Essentiellement constitué de "gilets jaunes", un premier cortège a rejoint la Porte de Champerret. En chemin, des incidents sporadiques ont opposé policiers et manifestants dans le IXe arrondissement, puis à proximité des Champs-Elysées après la dispersion, selon des journalistes. Neuf personnes ont été interpellées, a indiqué le ministre de l'Intérieur Gérald Darmanin.

Sur la place du Trocadéro (XVIe), plusieurs milliers de personnes, rarement masquées, se sont réunies à l'appel de Florian Philippot.

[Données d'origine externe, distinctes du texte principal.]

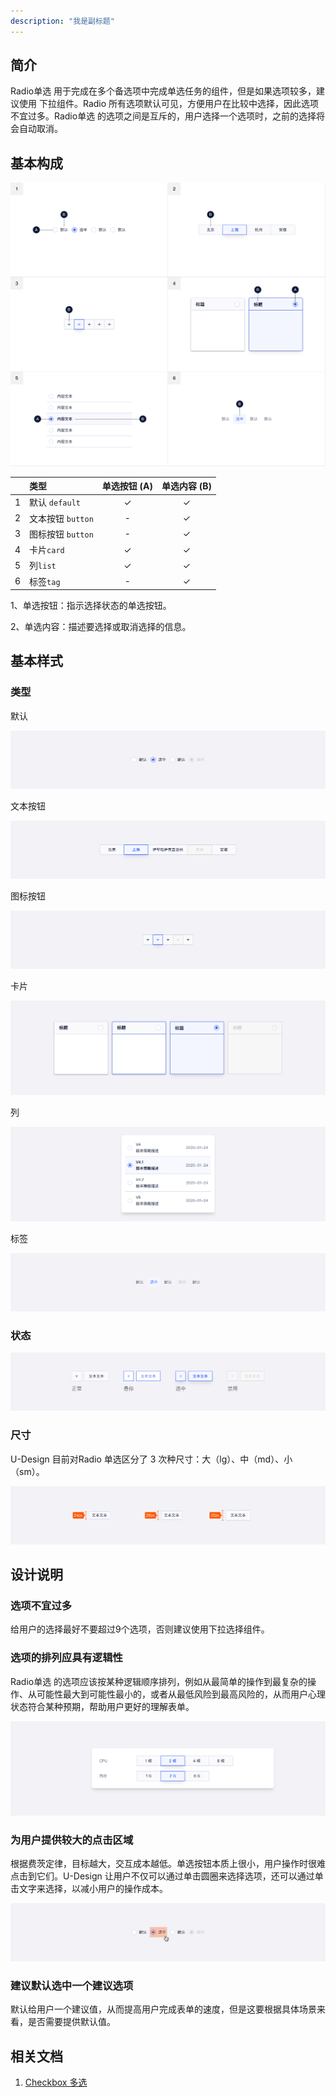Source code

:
 ```yaml
---
description: "我是副标题"
---
```

<!--副标题具体写法见源代码模式-->

## 简介

Radio单选 用于完成在多个备选项中完成单选任务的组件，但是如果选项较多，建议使用 下拉组件。Radio 所有选项默认可见，方便用户在比较中选择，因此选项不宜过多。Radio单选 的选项之间是互斥的，用户选择一个选项时，之前的选择将会自动取消。



## 基本构成


![1](../../../images/radio/1.png)

|      | 类型              | 单选按钮 (A) | 单选内容 (B) |
| :--: | :---------------- | :----------: | :----------: |
|  1   | 默认 `default`    |      ✓       |      ✓       |
|  2   | 文本按钮 `button` |      -       |      ✓       |
|  3   | 图标按钮 `button` |      -       |      ✓       |
|  4   | 卡片`card`        |      ✓       |      ✓       |
|  5   | 列`list`          |      ✓       |      ✓       |
|  6   | 标签`tag`         |      -       |      ✓       |

1、单选按钮：指示选择状态的单选按钮。

2、单选内容：描述要选择或取消选择的信息。


## 基本样式
### 类型

默认

![2](../../../images/radio/2.png)

文本按钮

![3](../../../images/radio/3.png)

图标按钮

![4](../../../images/radio/4.png)

卡片

![5](../../../images/radio/5.png)

列

![6](../../../images/radio/6.png)

标签

![8](../../../images/radio/8.png)

### 状态

![7](../../../images/radio/7.png)



### 尺寸

U-Design 目前对Radio 单选区分了 3 次种尺寸：大（lg）、中（md）、小（sm）。

![9](../../../images/radio/9.png)




## 设计说明

### 选项不宜过多
给用户的选择最好不要超过9个选项，否则建议使用下拉选择组件。

### 选项的排列应具有逻辑性

Radio单选 的选项应该按某种逻辑顺序排列，例如从最简单的操作到最复杂的操作、从可能性最大到可能性最小的，或者从最低风险到最高风险的，从而用户心理状态符合某种预期，帮助用户更好的理解表单。

![10](../../../images/radio/10.png)

### 为用户提供较大的点击区域

根据费茨定律，目标越大，交互成本越低。单选按钮本质上很小，用户操作时很难点击到它们。U-Design 让用户不仅可以通过单击圆圈来选择选项，还可以通过单击文字来选择，以减小用户的操作成本。

![11](../../../images/radio/11.png)

### 建议默认选中一个建议选项

默认给用户一个建议值，从而提高用户完成表单的速度，但是这要根据具体场景来看，是否需要提供默认值。


<!--

## 主题

| 内容 | 值           | 默认值  |
| :--- | :----------- | :------ |
| icon | icon/nothing | nothing |
| icon | icon/nothing | nothing |

-->


## 相关文档

1. [Checkbox 多选](https://www.ucloud.cn)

Entre deux "Marseillaise", le Président des patriotes et ex-n.2 du RN, a dénoncé "l'apartheid" que met en place l'exécutif, appelant à faire tomber "le tyran" Macron.

Enfin, un millier de personnes a rejoint la place des Invalides.

Ces manifestations ont eu lieu alors qu'une très large majorité de français (76%) approuve la décision du président Emmanuel Macron de rendre obligatoire la vaccination pour les personnels soignants et d'autres professions, avec sanctions à la clef, selon un sondage Elabe pour BFMTV du 13 juillet. L'extension du pass sanitaire (vaccination complète ou test négatif récent) recueille aussi une majorité d'approbations.

En dehors de Paris, des rassemblements ont lieu dans plus de 160 villes en France.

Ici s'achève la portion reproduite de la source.